Gold production of 100 tons and earnings of US$4 billion per annum as well as production growth across other high value minerals such as platinum, diamonds, lithium and chrome will anchor the attainment of the US$12 billion milestone.
Finance and Economic Development Minister Professor Mthuli Ncube said tax incentives that the mining sector enjoyed were not because it was being favoured.
In his 2020 National Budget, Prof Ncube announced a cocktail of new and extension of existing, duty free and tax rebates across many sectors to drive economic recovery.
Specifically for the mining sector, Prof Ncube allowed mining houses to bring in “tangibles and intangibles around computer software as tax deductible items” and reviewed downwards the royalty on diamonds from 15 percent to 10 percent.
This was on top of other already existing tax incentives being applied to the mining sector.
“Chair, we are not being soft on the mining sector or favouring it. You know, we are trying to promote investment in the sector and incentivise the sector. We are trying to grow our export earnings in the sector (so) really we do not want the tax to be an impediment towards that kind of investment,” he told Parliament.
“We want to make sure that investment flows in.
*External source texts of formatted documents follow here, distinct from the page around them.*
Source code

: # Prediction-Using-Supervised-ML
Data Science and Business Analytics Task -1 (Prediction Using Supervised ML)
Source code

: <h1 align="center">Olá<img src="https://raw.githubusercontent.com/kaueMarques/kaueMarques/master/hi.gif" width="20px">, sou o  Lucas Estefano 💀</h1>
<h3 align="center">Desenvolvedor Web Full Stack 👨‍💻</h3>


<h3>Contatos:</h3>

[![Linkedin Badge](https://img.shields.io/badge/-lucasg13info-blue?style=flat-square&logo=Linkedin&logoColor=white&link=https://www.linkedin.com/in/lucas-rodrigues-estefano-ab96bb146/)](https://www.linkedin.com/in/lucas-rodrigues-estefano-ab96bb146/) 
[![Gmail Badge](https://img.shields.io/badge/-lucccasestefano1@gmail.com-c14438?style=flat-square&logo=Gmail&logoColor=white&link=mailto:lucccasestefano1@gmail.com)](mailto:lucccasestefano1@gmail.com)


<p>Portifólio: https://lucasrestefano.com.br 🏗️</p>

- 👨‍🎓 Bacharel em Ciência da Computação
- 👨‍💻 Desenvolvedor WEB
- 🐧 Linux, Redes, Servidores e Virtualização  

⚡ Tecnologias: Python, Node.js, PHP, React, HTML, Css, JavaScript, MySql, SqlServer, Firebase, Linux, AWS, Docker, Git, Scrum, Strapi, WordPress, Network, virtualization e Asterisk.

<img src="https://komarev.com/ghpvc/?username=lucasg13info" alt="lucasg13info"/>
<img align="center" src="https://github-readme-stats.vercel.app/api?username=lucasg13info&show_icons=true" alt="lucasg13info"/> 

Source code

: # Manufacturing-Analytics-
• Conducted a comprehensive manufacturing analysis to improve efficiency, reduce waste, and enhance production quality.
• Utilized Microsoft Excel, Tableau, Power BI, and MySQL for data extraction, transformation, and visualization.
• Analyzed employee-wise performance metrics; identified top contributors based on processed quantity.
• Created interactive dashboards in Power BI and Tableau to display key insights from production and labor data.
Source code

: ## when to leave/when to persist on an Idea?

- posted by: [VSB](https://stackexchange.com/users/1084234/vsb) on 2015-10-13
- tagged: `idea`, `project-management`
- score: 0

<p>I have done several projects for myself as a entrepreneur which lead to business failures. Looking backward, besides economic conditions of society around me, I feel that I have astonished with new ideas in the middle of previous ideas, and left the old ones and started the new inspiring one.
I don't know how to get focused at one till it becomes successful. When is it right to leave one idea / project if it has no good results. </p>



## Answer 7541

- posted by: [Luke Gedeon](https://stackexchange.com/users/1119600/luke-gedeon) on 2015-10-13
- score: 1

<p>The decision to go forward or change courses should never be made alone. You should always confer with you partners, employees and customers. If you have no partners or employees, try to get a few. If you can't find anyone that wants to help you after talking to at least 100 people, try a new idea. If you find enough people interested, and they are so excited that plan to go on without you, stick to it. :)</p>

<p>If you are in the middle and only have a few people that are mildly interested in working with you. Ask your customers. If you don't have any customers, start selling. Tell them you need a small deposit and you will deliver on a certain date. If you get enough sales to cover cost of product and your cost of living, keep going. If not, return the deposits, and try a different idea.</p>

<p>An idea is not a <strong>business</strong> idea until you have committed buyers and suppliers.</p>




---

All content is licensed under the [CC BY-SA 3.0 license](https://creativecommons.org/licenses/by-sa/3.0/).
It is our desire that we have an investment of US$500 million equivalent between now and the year 2023 in the lithium sector (for example). We believe that through these tax incentives in the form of a tax exemption is one way to attract investment.”
Ncube said the government would not hesitate to pass on incentives because this would in turn assist in creating jobs and drive foreign currency earnings.
“We have been very clear that the mining sector is a key sector and I think that we all agree that Zimbabwe has so many minerals and we desire to have those minerals exploited to the benefit of Zimbabweans but the investors also want to earn a fair return and why not?,” he asked.
“That the mining sector is not paying enough taxes – again you know we benefit a lot from foreign direct investment from the jobs that the mining sector creates. We benefit a lot from the exports and forex that the mining sector generates. The mining sector is the largest generator of foreign currency into Zimbabwe, showing we ought to recognise that this is an important sector for driving our exports.”